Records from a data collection
☆ ☆ ☆ ☆ ☆ ☆ ☆

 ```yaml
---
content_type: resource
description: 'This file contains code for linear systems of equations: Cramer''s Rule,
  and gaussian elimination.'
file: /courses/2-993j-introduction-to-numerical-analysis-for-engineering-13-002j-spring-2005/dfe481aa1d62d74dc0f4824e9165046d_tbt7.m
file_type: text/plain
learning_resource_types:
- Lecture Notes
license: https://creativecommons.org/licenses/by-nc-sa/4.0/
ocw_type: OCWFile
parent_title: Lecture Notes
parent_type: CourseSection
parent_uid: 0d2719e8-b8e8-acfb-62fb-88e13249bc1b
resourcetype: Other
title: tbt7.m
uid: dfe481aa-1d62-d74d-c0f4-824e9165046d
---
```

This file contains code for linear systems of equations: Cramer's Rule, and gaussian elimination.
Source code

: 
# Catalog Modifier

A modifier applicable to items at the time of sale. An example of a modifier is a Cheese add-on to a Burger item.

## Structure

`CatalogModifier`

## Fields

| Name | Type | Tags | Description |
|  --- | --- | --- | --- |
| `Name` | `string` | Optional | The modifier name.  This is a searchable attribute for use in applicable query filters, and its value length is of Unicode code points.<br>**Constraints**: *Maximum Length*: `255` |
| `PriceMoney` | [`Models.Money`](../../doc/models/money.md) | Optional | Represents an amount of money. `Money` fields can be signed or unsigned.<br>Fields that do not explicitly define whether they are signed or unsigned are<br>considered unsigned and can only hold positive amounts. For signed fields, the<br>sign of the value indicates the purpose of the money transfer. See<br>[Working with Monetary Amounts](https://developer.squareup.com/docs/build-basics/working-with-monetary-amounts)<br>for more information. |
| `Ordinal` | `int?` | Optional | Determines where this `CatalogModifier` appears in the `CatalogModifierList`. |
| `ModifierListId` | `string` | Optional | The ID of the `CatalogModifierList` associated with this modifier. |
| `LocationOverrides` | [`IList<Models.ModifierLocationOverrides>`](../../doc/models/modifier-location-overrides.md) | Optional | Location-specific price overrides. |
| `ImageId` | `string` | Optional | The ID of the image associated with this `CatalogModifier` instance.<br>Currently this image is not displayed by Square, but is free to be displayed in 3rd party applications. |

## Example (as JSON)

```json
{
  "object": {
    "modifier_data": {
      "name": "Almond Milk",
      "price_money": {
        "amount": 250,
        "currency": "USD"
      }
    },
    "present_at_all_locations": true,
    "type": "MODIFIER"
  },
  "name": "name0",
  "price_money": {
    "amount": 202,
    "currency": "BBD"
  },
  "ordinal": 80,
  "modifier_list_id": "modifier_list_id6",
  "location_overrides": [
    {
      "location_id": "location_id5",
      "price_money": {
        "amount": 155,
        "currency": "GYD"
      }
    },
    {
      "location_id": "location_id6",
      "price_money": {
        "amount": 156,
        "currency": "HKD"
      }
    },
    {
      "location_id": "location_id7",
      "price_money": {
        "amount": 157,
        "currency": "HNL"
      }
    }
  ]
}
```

☆ ☆ ☆ ☆ ☆ ☆ ☆

● **PROBLEM**
With the records above in view, retype each one exactly.

● **EXERCISE RESULT**
 ```yaml
---
content_type: resource
description: 'This file contains code for linear systems of equations: Cramer''s Rule,
  and gaussian elimination.'
file: /courses/2-993j-introduction-to-numerical-analysis-for-engineering-13-002j-spring-2005/dfe481aa1d62d74dc0f4824e9165046d_tbt7.m
file_type: text/plain
learning_resource_types:
- Lecture Notes
license: https://creativecommons.org/licenses/by-nc-sa/4.0/
ocw_type: OCWFile
parent_title: Lecture Notes
parent_type: CourseSection
parent_uid: 0d2719e8-b8e8-acfb-62fb-88e13249bc1b
resourcetype: Other
title: tbt7.m
uid: dfe481aa-1d62-d74d-c0f4-824e9165046d
---
```

This file contains code for linear systems of equations: Cramer's Rule, and gaussian elimination.
Source code

: 
# Catalog Modifier

A modifier applicable to items at the time of sale. An example of a modifier is a Cheese add-on to a Burger item.

## Structure

`CatalogModifier`

## Fields

| Name | Type | Tags | Description |
|  --- | --- | --- | --- |
| `Name` | `string` | Optional | The modifier name.  This is a searchable attribute for use in applicable query filters, and its value length is of Unicode code points.<br>**Constraints**: *Maximum Length*: `255` |
| `PriceMoney` | [`Models.Money`](../../doc/models/money.md) | Optional | Represents an amount of money. `Money` fields can be signed or unsigned.<br>Fields that do not explicitly define whether they are signed or unsigned are<br>considered unsigned and can only hold positive amounts. For signed fields, the<br>sign of the value indicates the purpose of the money transfer. See<br>[Working with Monetary Amounts](https://developer.squareup.com/docs/build-basics/working-with-monetary-amounts)<br>for more information. |
| `Ordinal` | `int?` | Optional | Determines where this `CatalogModifier` appears in the `CatalogModifierList`. |
| `ModifierListId` | `string` | Optional | The ID of the `CatalogModifierList` associated with this modifier. |
| `LocationOverrides` | [`IList<Models.ModifierLocationOverrides>`](../../doc/models/modifier-location-overrides.md) | Optional | Location-specific price overrides. |
| `ImageId` | `string` | Optional | The ID of the image associated with this `CatalogModifier` instance.<br>Currently this image is not displayed by Square, but is free to be displayed in 3rd party applications. |

## Example (as JSON)

```json
{
  "object": {
    "modifier_data": {
      "name": "Almond Milk",
      "price_money": {
        "amount": 250,
        "currency": "USD"
      }
    },
    "present_at_all_locations": true,
    "type": "MODIFIER"
  },
  "name": "name0",
  "price_money": {
    "amount": 202,
    "currency": "BBD"
  },
  "ordinal": 80,
  "modifier_list_id": "modifier_list_id6",
  "location_overrides": [
    {
      "location_id": "location_id5",
      "price_money": {
        "amount": 155,
        "currency": "GYD"
      }
    },
    {
      "location_id": "location_id6",
      "price_money": {
        "amount": 156,
        "currency": "HKD"
      }
    },
    {
      "location_id": "location_id7",
      "price_money": {
        "amount": 157,
        "currency": "HNL"
      }
    }
  ]
}
```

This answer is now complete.